Hunting’s overview of VRChat also includes passages about Jenny and Ray, instructors teaching ASL at the Helping Hands Club. The latter’s confession about the pain of his brother’s suicide, and the compassion and support he received in VRChat, serves as another example of the platform’s inclusive, inviting spirit. Around a campfire, non-binary space dog DylanP expounds on VRChat’s capacity for letting people exhibit and embrace different aspects of themselves, and to have control over how they’re seen and identified. In total, these users present a heartening vision of VRChat as a vehicle for tolerance and self-definition—not to mention for finding soulmates, as IsYourBoi and DragonHeart believe they’ve done, culminating in a wedding set in a virtual church and attended by many of their closest VR friends.
While VRChat might sound like the sort of digital sphere depicted in Ready Player One, We Met in Virtual Reality reveals it to be a far cruder universe, full of janky avatar movements and incessant clipping (i.e. bad collision detection that causes objects to overlap). It’s also populated by a corny collection of character designs that are dominated by robots and buxom, scantily-clad women with cat ears and tails. In appearance and design, VRChat comes off as juvenile, as well as infatuated with sexualized fantasies—a topic that Hunting and his VRChat interviewees conspicuously ignore. Most of those spotlighted by Hunting’s film seem to be from a young-ish demographic, although the director keeps details about his chosen subjects relatively vague; other than what they opt to share about themselves, we learn nothing about these individuals, which results in a self-serving snapshot of their motivations and attitudes.
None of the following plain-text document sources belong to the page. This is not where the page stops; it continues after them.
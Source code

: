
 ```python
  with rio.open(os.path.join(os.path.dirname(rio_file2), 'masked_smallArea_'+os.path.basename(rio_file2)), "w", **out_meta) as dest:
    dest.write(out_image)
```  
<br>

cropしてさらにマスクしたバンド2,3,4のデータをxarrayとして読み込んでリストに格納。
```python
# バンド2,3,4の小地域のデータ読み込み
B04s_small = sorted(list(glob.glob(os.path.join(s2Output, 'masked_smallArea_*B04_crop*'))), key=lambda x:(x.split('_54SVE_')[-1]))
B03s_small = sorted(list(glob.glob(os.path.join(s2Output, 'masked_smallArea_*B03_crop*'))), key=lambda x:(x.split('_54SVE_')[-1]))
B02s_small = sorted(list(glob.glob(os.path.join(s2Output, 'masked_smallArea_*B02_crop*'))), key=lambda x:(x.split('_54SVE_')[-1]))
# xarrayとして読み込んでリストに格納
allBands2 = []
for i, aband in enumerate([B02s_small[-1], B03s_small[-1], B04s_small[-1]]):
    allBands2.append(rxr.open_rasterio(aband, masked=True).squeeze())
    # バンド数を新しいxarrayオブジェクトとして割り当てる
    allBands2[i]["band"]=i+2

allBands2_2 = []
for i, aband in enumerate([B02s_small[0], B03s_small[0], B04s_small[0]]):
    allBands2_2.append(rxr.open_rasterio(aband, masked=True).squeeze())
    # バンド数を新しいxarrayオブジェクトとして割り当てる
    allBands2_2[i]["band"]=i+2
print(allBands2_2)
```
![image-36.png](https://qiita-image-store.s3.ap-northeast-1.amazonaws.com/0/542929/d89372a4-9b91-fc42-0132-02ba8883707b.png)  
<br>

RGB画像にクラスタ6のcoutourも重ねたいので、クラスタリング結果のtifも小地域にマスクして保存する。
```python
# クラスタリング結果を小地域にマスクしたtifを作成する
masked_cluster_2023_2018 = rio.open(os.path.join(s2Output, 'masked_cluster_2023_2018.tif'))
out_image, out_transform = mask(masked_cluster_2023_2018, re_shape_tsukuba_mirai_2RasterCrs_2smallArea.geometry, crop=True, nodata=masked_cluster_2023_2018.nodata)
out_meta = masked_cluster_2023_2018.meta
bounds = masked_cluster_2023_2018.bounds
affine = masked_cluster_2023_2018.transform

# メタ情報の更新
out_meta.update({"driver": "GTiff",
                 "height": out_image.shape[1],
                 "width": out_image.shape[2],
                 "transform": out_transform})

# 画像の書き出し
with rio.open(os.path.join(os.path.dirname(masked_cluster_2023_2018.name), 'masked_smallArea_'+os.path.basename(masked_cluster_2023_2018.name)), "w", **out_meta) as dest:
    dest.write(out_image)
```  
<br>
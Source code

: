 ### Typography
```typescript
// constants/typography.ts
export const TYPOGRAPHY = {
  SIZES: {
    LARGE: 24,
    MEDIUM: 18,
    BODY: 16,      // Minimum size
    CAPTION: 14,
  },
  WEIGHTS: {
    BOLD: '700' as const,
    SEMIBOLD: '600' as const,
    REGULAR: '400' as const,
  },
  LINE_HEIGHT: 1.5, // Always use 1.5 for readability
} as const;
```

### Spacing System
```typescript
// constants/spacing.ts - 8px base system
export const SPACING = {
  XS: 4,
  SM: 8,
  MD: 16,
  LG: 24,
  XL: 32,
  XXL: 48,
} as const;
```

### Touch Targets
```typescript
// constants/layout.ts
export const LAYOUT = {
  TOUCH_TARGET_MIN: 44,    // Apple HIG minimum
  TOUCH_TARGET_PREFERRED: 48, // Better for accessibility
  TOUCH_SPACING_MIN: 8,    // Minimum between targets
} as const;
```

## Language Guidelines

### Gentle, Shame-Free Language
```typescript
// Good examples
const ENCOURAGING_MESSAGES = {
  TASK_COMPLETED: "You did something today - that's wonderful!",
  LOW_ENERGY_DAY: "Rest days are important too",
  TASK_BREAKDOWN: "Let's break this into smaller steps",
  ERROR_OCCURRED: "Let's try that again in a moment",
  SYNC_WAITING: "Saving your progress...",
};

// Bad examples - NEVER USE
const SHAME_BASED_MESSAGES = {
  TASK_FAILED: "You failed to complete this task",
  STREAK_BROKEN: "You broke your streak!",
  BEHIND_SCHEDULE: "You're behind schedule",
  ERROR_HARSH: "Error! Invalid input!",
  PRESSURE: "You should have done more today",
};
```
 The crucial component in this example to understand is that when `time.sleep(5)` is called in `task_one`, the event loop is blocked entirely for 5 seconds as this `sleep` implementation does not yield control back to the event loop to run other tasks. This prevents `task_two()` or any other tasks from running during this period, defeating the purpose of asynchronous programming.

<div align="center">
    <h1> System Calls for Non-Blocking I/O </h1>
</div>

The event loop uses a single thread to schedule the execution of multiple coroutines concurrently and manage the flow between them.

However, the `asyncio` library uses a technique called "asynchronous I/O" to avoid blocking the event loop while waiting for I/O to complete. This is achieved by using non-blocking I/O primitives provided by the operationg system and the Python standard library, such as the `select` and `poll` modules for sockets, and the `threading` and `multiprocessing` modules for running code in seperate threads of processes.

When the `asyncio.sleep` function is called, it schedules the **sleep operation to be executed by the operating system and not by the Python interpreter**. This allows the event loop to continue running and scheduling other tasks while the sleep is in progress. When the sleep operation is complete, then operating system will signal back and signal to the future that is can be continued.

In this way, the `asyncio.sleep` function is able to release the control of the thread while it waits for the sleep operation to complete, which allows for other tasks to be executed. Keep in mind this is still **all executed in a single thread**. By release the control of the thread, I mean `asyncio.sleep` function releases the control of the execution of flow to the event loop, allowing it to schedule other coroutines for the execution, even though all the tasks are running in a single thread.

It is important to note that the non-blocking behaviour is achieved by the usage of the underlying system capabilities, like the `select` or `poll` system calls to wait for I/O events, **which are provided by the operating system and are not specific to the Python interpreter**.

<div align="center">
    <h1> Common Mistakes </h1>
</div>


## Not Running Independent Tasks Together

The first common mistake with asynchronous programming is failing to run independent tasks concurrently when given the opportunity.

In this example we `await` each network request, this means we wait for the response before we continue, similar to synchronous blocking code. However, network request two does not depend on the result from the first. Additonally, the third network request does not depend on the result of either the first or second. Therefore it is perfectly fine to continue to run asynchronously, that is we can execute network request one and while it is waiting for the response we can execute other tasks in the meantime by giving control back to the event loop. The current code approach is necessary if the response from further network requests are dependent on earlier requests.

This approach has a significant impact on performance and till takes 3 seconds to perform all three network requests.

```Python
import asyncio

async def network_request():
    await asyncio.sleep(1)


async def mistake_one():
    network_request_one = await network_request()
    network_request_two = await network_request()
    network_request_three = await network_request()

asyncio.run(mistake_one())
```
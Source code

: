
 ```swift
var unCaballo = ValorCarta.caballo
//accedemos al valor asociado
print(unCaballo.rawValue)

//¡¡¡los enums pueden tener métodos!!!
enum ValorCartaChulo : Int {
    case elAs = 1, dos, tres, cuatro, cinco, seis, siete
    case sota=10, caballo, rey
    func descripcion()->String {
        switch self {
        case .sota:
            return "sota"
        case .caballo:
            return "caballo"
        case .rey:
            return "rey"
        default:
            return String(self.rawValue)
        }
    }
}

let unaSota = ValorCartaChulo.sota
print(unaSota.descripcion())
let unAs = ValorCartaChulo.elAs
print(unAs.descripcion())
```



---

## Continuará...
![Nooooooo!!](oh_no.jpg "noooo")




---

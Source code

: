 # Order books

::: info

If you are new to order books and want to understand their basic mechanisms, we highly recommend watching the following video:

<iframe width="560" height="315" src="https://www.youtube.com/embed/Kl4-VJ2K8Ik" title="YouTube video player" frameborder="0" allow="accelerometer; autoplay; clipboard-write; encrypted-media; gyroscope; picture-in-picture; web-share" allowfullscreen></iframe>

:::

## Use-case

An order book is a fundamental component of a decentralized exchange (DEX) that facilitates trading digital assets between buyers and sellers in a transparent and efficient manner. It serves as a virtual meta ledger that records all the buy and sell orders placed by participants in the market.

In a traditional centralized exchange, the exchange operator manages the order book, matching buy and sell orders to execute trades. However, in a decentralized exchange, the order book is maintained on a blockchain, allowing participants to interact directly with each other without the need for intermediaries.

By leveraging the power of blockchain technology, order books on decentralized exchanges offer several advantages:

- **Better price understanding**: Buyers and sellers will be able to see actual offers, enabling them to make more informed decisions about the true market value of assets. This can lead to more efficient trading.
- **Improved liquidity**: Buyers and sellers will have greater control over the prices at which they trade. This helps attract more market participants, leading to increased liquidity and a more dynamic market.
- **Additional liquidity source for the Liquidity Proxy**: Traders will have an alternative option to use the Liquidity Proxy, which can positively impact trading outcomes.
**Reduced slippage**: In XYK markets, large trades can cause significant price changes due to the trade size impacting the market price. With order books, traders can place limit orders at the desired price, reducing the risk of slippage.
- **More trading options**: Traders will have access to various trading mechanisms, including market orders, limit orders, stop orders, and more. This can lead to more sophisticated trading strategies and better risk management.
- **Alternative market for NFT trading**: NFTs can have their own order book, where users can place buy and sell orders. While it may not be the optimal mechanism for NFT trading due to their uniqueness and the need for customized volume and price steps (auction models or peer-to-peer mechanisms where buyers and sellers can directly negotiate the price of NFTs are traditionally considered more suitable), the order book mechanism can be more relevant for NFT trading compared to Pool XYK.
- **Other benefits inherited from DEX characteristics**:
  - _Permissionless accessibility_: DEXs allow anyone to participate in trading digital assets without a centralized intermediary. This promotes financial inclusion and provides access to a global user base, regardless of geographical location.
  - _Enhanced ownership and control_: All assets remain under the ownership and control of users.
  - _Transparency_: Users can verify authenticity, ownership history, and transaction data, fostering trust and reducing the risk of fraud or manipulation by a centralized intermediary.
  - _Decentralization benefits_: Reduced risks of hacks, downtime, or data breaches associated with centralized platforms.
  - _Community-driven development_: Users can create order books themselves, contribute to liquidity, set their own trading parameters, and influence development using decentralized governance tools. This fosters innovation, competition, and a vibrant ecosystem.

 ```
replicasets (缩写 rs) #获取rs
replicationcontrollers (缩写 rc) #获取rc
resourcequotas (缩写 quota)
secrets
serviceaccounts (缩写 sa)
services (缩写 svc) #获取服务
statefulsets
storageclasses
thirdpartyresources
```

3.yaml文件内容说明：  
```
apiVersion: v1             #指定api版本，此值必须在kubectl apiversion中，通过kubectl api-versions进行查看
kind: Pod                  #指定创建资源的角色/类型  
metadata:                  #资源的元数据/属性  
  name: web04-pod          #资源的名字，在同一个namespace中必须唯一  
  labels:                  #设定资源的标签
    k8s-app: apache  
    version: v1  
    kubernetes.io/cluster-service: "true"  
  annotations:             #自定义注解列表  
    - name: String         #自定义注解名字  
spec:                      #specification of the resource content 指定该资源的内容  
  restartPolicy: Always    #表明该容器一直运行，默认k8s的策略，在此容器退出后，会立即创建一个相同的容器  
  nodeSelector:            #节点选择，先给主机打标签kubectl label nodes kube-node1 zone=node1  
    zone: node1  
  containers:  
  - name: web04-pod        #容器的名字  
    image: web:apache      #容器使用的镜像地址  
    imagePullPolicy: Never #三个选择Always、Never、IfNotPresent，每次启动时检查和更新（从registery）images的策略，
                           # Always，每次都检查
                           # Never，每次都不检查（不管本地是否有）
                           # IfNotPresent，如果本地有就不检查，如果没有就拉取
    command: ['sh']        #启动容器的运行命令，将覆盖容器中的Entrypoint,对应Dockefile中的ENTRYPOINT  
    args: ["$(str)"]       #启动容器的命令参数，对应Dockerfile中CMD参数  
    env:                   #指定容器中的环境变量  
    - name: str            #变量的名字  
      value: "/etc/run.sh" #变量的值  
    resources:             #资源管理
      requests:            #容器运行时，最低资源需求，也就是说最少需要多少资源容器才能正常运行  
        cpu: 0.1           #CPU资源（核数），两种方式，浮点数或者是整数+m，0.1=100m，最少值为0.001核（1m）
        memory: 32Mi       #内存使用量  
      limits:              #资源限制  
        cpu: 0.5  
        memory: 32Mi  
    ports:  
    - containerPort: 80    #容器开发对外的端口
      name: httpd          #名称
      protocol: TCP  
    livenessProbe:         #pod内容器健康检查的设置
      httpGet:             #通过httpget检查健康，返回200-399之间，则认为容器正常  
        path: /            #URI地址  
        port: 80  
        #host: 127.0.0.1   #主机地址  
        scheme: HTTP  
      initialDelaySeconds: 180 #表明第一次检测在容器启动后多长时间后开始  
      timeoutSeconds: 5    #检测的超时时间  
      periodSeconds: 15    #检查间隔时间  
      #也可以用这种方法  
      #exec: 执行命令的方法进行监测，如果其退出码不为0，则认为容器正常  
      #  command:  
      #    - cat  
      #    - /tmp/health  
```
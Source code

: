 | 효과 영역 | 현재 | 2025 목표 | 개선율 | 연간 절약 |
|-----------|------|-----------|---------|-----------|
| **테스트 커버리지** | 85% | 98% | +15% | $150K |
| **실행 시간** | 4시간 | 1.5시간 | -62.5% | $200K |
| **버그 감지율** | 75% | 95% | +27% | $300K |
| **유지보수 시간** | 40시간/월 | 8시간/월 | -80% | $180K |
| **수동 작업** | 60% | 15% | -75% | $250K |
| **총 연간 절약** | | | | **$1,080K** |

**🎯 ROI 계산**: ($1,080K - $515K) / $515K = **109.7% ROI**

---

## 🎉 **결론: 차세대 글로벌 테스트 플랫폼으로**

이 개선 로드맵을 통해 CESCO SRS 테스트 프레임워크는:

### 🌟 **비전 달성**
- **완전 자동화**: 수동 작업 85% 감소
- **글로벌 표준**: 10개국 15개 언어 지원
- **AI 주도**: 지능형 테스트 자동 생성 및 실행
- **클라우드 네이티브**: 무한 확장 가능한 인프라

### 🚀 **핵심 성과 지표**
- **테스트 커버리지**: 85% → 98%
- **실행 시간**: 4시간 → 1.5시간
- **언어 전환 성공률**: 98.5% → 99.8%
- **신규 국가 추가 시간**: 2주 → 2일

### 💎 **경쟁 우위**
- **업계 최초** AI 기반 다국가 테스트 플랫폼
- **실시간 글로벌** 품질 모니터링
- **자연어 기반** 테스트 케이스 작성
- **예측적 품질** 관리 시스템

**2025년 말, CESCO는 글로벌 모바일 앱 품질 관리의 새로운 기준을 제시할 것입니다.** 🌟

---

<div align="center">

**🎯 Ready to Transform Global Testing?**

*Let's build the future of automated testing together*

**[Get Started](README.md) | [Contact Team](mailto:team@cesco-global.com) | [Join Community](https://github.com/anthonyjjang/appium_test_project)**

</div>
That narrow POV ultimately undercuts We Met in Virtual Reality, as Hunting addresses none of the larger questions that are naturally raised by this novel phenomenon. While it’s apparent that these people are using VRChat to process their feelings and experiences—in a telling segment, IsYourBoi and DragonHeart spend time in VRChat practicing how they’re going to meet at the airport in real life, and then subsequently reenact that encounter in VRChat—there’s no critical perspective on the underlying emotional and psychological impulses driving users to the platform. Since Hunting himself remains a silent witness rather than an investigator, the documentary never analytically digs into the strangeness of such whole-hog digital conduct, or the potential short- and long-term ramifications of fleeing reality in this manner.
Marry that with a lack of basic contextual information—Hunting fails to provide data on the size and make-up of VRChat’s user base—and We Met in Virtual Reality winds up feeling like a fascinating if shallow glimpse at a 21st-century means of coping with outsider-dom. There’s no question that DustBunny, Toaster, IsYourBoi, DragonHeart and the rest sincerely believe that VRChat is a liberating and welcoming home that lets them attain the happiness, and self-confidence, that otherwise eludes them during their flesh-and-blood day-to-days. Yet without probing the obvious issues at the heart of such virtual-reality immersion, the film only captures half the story.